§ Task item
Beginning with the first line of the data below, set down each line exactly through the line that contains "## 19.1 INTRODUCTION".

§ Saved data entries
**********
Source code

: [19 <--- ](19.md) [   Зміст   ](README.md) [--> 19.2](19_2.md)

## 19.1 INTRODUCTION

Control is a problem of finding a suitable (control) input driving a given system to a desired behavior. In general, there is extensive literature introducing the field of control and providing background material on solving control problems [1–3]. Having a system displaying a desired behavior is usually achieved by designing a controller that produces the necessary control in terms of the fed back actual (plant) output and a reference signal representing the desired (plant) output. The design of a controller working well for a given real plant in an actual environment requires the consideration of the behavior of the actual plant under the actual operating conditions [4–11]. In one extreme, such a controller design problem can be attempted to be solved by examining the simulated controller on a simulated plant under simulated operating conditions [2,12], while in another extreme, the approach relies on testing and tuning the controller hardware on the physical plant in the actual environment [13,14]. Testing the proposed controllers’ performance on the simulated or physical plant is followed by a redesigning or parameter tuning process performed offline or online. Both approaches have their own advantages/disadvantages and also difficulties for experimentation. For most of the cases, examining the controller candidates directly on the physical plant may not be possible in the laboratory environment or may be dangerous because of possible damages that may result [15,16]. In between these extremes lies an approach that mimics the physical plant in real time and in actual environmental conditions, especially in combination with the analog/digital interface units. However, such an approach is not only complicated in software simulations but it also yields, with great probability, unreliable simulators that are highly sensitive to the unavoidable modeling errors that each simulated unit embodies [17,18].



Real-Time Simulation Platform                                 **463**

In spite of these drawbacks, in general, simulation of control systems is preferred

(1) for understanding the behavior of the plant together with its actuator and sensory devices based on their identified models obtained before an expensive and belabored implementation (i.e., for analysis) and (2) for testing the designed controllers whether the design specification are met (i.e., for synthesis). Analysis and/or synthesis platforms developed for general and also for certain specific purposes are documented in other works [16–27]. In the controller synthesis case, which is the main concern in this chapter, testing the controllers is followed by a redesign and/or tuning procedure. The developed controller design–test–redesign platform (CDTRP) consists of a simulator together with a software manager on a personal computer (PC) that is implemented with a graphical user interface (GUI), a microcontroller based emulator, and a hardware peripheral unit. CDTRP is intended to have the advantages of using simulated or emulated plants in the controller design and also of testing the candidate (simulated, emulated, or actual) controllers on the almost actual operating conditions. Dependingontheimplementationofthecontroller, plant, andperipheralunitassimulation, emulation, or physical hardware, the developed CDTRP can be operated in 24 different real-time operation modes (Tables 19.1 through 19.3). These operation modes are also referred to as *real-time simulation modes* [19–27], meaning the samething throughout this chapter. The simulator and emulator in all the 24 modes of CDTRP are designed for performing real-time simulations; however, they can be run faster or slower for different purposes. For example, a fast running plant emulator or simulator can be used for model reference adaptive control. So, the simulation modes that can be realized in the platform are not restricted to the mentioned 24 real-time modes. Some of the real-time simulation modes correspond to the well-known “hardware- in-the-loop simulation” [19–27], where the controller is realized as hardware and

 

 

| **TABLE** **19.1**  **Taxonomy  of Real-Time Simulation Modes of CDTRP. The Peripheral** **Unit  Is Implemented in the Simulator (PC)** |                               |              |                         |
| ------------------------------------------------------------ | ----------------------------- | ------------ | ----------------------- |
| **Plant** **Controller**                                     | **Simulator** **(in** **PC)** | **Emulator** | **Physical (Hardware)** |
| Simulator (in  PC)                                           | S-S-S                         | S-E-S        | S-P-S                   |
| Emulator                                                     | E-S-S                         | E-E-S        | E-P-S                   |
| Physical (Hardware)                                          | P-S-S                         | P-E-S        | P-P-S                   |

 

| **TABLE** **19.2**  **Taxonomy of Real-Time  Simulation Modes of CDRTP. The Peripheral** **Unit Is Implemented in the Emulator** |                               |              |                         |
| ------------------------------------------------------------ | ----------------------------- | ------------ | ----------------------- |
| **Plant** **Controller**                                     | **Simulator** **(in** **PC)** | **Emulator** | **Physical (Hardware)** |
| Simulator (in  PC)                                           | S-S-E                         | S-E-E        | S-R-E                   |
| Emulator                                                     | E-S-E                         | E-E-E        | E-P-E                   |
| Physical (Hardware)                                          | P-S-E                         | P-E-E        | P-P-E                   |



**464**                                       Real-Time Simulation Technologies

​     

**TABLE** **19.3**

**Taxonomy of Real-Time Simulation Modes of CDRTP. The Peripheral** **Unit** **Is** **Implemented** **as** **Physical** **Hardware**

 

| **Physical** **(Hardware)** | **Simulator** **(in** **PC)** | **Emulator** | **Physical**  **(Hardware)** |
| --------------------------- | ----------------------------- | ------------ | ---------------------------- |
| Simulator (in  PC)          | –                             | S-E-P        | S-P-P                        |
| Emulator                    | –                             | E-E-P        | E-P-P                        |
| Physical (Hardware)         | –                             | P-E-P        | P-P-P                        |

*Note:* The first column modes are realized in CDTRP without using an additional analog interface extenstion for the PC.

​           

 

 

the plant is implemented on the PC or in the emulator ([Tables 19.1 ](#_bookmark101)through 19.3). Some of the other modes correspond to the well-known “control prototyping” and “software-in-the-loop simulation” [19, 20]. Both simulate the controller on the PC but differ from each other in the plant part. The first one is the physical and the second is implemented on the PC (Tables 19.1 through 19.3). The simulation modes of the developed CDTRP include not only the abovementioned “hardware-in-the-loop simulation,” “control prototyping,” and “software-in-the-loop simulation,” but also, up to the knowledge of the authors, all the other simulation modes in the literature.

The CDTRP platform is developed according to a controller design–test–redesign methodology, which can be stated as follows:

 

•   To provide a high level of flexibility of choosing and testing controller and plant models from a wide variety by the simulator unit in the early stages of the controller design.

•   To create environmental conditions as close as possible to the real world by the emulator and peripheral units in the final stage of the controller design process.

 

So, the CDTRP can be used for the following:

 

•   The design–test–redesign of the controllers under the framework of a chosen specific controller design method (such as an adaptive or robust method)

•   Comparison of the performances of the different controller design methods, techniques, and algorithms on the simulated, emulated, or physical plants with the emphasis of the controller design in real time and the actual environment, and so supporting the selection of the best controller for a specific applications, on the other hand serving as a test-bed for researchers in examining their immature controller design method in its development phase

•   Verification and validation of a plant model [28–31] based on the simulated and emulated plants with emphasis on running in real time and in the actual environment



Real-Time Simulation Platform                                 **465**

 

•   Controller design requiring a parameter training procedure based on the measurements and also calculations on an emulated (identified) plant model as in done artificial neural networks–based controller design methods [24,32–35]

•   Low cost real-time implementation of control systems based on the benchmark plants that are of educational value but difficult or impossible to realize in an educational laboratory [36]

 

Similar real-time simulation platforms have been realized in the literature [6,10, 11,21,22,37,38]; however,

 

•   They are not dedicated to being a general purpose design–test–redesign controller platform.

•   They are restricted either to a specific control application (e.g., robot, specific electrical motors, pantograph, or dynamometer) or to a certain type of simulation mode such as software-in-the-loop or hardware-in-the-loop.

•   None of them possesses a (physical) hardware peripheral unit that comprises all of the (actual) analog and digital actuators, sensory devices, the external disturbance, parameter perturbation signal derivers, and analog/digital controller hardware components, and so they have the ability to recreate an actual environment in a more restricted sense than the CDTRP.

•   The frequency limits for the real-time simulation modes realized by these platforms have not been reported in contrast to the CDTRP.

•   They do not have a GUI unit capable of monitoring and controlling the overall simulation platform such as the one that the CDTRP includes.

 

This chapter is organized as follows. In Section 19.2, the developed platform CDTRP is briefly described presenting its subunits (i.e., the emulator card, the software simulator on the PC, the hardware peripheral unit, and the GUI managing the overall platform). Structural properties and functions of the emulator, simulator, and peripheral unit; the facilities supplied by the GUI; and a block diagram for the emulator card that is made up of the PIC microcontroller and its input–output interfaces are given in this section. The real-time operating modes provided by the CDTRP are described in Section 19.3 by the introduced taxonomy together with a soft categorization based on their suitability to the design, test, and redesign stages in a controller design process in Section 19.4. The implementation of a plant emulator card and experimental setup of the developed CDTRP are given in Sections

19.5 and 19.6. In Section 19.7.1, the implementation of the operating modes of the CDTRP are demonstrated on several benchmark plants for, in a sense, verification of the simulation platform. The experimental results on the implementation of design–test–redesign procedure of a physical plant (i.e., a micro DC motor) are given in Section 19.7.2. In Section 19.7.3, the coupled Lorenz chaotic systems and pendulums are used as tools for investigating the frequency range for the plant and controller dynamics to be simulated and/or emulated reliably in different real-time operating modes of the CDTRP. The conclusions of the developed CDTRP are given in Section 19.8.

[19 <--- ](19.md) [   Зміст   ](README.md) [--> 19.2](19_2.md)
**********
§ Your response
Source code

: [19 <--- ](19.md) [   Зміст   ](README.md) [--> 19.2](19_2.md)

## 19.1 INTRODUCTION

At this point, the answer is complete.